However, the Lions had pulled even. Finishing first in the west at 12-6 and possessors of the best defence in the nation, they begged to differ. Their 2-0 sweep of the Eskimos in the regular season seemed simply token evidence. They would meet again in the West Final, this time in BC Place.
BC's chief weakness, Dewalt's immobility, seemed null against Edmonton's faded pass rush. The Eskimos had dipped from a respectable 66 sacks in 86 to an inadequate 50.
But they could still confront lions.

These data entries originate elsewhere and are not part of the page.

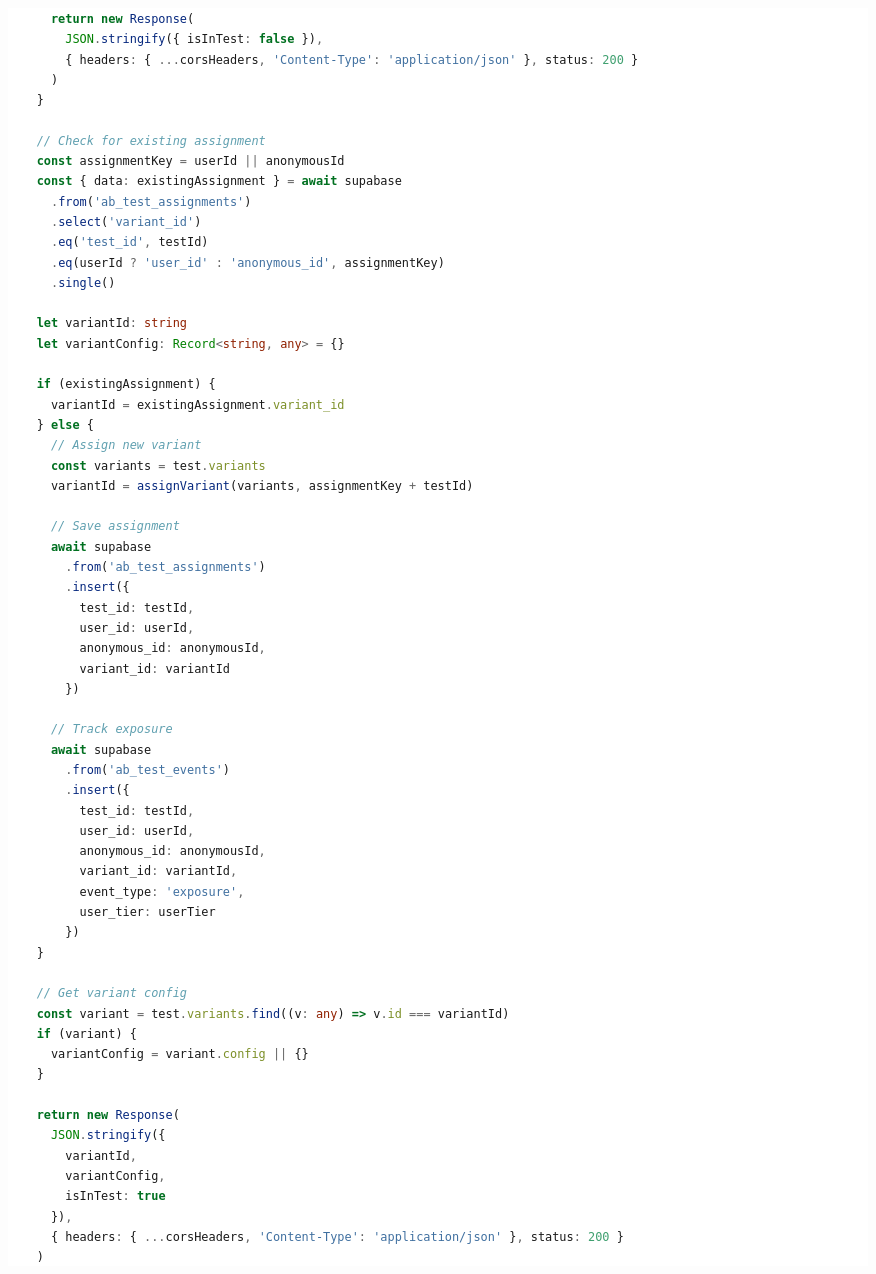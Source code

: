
 ```typescript
      return new Response(
        JSON.stringify({ isInTest: false }),
        { headers: { ...corsHeaders, 'Content-Type': 'application/json' }, status: 200 }
      )
    }

    // Check for existing assignment
    const assignmentKey = userId || anonymousId
    const { data: existingAssignment } = await supabase
      .from('ab_test_assignments')
      .select('variant_id')
      .eq('test_id', testId)
      .eq(userId ? 'user_id' : 'anonymous_id', assignmentKey)
      .single()

    let variantId: string
    let variantConfig: Record<string, any> = {}

    if (existingAssignment) {
      variantId = existingAssignment.variant_id
    } else {
      // Assign new variant
      const variants = test.variants
      variantId = assignVariant(variants, assignmentKey + testId)
      
      // Save assignment
      await supabase
        .from('ab_test_assignments')
        .insert({
          test_id: testId,
          user_id: userId,
          anonymous_id: anonymousId,
          variant_id: variantId
        })

      // Track exposure
      await supabase
        .from('ab_test_events')
        .insert({
          test_id: testId,
          user_id: userId,
          anonymous_id: anonymousId,
          variant_id: variantId,
          event_type: 'exposure',
          user_tier: userTier
        })
    }

    // Get variant config
    const variant = test.variants.find((v: any) => v.id === variantId)
    if (variant) {
      variantConfig = variant.config || {}
    }

    return new Response(
      JSON.stringify({
        variantId,
        variantConfig,
        isInTest: true
      }),
      { headers: { ...corsHeaders, 'Content-Type': 'application/json' }, status: 200 }
    )

```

Dunigan fired two memorable deep strikes to a streaking Stephen Jones and hypnotized the big cats 31-7 in one of the most satisfying games in CFL playoff history.
It set up what would be classed as the greatest Grey Cup of all time. For most the replays of Henry "Gizmo" Williams' 115-yard missed field goal return and Jerry Kauric's game-winning field goal are the signature images of the game.

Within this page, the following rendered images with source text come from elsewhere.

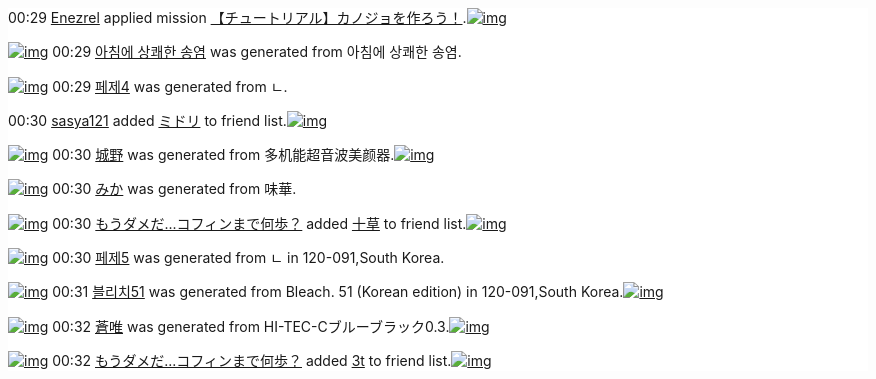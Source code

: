 00:29 [Enezrel](http://www.barcodekanojo.com/user/470364/Enezrel) applied mission [【チュートリアル】カノジョを作ろう！](http://www.barcodekanojo.com/kanojo/3012297/Baroness).[![img](http://www.deviantsart.com/eg1ldf.png)](http://www.barcodekanojo.com/kanojo/3012297/Baroness) 

[![img](http://www.deviantsart.com/2nsrhlg.png)](http://www.barcodekanojo.com/kanojo/3012308/%EC%95%84%EC%B9%A8%EC%97%90%20%EC%83%81%EC%BE%8C%ED%95%9C%20%EC%86%A1%EC%97%BC) 00:29 [아침에 상쾌한 송염](http://www.barcodekanojo.com/kanojo/3012308/%EC%95%84%EC%B9%A8%EC%97%90%20%EC%83%81%EC%BE%8C%ED%95%9C%20%EC%86%A1%EC%97%BC) was generated from 아침에 상쾌한 송염.

[![img](http://www.deviantsart.com/382vk8e.png)](http://www.barcodekanojo.com/kanojo/3012309/%ED%8E%98%EC%A0%9C4) 00:29 [페제4](http://www.barcodekanojo.com/kanojo/3012309/%ED%8E%98%EC%A0%9C4) was generated from ㄴ.

00:30 [sasya121](http://www.barcodekanojo.com/user/470313/sasya121) added [ミドリ](http://www.barcodekanojo.com/kanojo/4087/%E3%83%9F%E3%83%89%E3%83%AA) to friend list.[![img](http://www.deviantsart.com/jusj4q.png)](http://www.barcodekanojo.com/kanojo/4087/%E3%83%9F%E3%83%89%E3%83%AA) 

[![img](http://www.deviantsart.com/3u7ldq3.png)](http://www.barcodekanojo.com/kanojo/3012310/%E5%9F%8E%E9%87%8E) 00:30 [城野](http://www.barcodekanojo.com/kanojo/3012310/%E5%9F%8E%E9%87%8E) was generated from 多机能超音波美颜器.[![img](http://www.deviantsart.com/3n0cg2u.jpeg)](http://www.barcodekanojo.com/product_images/barcode/5704658/1403018951/50x50x,PE5,PA4,P9A,PE6,P9C,PBA,PE8,P83,PBD,PE8,PB6,P85,PE9,P9F,PB3,PE6,PB3,PA2,PE7,PBE,P8E,PE9,PA2,P9C,PE5,P99,PA8.jpg,qw=88,ah=88.pagespeed.ic.Cl5jI-TsAj.jpg) 

[![img](http://www.deviantsart.com/1c1rhpd.png)](http://www.barcodekanojo.com/kanojo/3012311/%E3%81%BF%E3%81%8B) 00:30 [みか](http://www.barcodekanojo.com/kanojo/3012311/%E3%81%BF%E3%81%8B) was generated from 味華.

[![img](http://www.deviantsart.com/38i0mgo.jpeg)](http://www.barcodekanojo.com/user/425666/%E3%82%82%E3%81%86%E3%83%80%E3%83%A1%E3%81%A0...%E3%82%B3%E3%83%95%E3%82%A3%E3%83%B3%E3%81%BE%E3%81%A7%E4%BD%95%E6%AD%A9%EF%BC%9F) 00:30 [もうダメだ...コフィンまで何歩？](http://www.barcodekanojo.com/user/425666/%E3%82%82%E3%81%86%E3%83%80%E3%83%A1%E3%81%A0...%E3%82%B3%E3%83%95%E3%82%A3%E3%83%B3%E3%81%BE%E3%81%A7%E4%BD%95%E6%AD%A9%EF%BC%9F) added [十草](http://www.barcodekanojo.com/kanojo/1734690/%E5%8D%81%E8%8D%89) to friend list.[![img](http://www.deviantsart.com/2p0l4s.png)](http://www.barcodekanojo.com/kanojo/1734690/%E5%8D%81%E8%8D%89) 

[![img](http://www.deviantsart.com/3g7gm40.png)](http://www.barcodekanojo.com/kanojo/3012312/%ED%8E%98%EC%A0%9C5) 00:30 [페제5](http://www.barcodekanojo.com/kanojo/3012312/%ED%8E%98%EC%A0%9C5) was generated from ㄴ in 120-091,South Korea.

[![img](http://www.deviantsart.com/30amig7.png)](http://www.barcodekanojo.com/kanojo/3012313/%EB%B8%94%EB%A6%AC%EC%B9%9851) 00:31 [블리치51](http://www.barcodekanojo.com/kanojo/3012313/%EB%B8%94%EB%A6%AC%EC%B9%9851) was generated from Bleach. 51 (Korean edition) in 120-091,South Korea.[![img](http://www.deviantsart.com/19e15l1.jpeg)](http://www.barcodekanojo.com/product_images/barcode/5704662/1403019038/Bleach.%2051%20%28Korean%20edition%29.jpg) 

[![img](http://www.deviantsart.com/1oofp83.png)](http://www.barcodekanojo.com/kanojo/3012314/%E8%92%BC%E5%94%AF) 00:32 [蒼唯](http://www.barcodekanojo.com/kanojo/3012314/%E8%92%BC%E5%94%AF) was generated from HI-TEC-Cブルーブラック0.3.[![img](http://www.deviantsart.com/3590hju.jpeg)](http://www.barcodekanojo.com/product_images/barcode/3502207/1325619553/HI-TEC-C.jpg) 

[![img](http://www.deviantsart.com/38i0mgo.jpeg)](http://www.barcodekanojo.com/user/425666/%E3%82%82%E3%81%86%E3%83%80%E3%83%A1%E3%81%A0...%E3%82%B3%E3%83%95%E3%82%A3%E3%83%B3%E3%81%BE%E3%81%A7%E4%BD%95%E6%AD%A9%EF%BC%9F) 00:32 [もうダメだ...コフィンまで何歩？](http://www.barcodekanojo.com/user/425666/%E3%82%82%E3%81%86%E3%83%80%E3%83%A1%E3%81%A0...%E3%82%B3%E3%83%95%E3%82%A3%E3%83%B3%E3%81%BE%E3%81%A7%E4%BD%95%E6%AD%A9%EF%BC%9F) added [3t](http://www.barcodekanojo.com/kanojo/1887870/3t) to friend list.[![img](http://www.deviantsart.com/30nsvvt.png)](http://www.barcodekanojo.com/kanojo/1887870/3t)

For many die-hard Eskimo fans, the memory of Dunigan's body and head colliding off the unforgiving turf of BC Place, the subsequent fumble and return by Doug "Tank" Landry is the picture that won't go away. Dunigan suffered an injury on the play and didn't return. "It was a concussion. Kulka put a forearm across my chest and slammed me to the ground. When Glen hit me there was no way that I could go out there and do the things I was required to do as a leader and a quarterback. Unlike getting your bell rung, you can't play through a concussion..
The Eskimos won under Damon Allen's off-the-bench MVP performance. Dunigan's Grey Cup ring seemed a hollow symbol. But the fact was, without Dunigan, a Grey Cup berth and subsequent 10th franchise championship in 87 was debatable. Allen was effective off the bench but could he sustain that level as a starter.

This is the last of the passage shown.